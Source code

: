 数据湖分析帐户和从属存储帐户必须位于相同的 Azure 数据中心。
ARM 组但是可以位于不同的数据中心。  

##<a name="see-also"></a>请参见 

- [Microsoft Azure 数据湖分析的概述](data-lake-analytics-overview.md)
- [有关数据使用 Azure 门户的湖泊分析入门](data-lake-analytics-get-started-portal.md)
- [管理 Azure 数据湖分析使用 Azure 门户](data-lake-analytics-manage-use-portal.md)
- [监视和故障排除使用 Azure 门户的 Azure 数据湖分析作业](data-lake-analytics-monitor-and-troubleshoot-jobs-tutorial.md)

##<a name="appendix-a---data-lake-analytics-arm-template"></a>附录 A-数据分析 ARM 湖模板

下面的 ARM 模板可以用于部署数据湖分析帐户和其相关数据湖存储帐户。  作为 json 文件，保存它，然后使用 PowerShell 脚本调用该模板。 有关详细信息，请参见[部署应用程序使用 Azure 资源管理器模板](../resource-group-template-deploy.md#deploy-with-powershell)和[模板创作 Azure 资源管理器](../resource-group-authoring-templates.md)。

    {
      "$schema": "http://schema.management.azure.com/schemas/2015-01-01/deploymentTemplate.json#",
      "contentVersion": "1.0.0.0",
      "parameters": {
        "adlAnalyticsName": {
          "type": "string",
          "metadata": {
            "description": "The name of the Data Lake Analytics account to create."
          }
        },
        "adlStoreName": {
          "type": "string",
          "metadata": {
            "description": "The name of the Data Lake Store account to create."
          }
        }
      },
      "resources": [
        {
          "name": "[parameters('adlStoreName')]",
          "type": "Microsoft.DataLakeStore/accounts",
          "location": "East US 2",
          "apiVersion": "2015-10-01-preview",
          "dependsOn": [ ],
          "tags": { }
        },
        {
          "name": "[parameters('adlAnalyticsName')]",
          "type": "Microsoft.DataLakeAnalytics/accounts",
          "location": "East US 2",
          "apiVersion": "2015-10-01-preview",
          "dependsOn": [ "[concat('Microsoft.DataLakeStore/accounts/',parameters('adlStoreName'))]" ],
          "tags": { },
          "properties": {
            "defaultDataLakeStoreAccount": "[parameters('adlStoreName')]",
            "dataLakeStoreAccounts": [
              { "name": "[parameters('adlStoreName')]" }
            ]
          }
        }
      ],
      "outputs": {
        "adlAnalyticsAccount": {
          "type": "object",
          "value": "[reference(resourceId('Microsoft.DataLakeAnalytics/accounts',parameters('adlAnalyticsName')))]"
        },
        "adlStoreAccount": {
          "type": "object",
+ + + + +
Looking at each line of the records, count the ones where the word "adlStoreName" appears, and report only the count.

5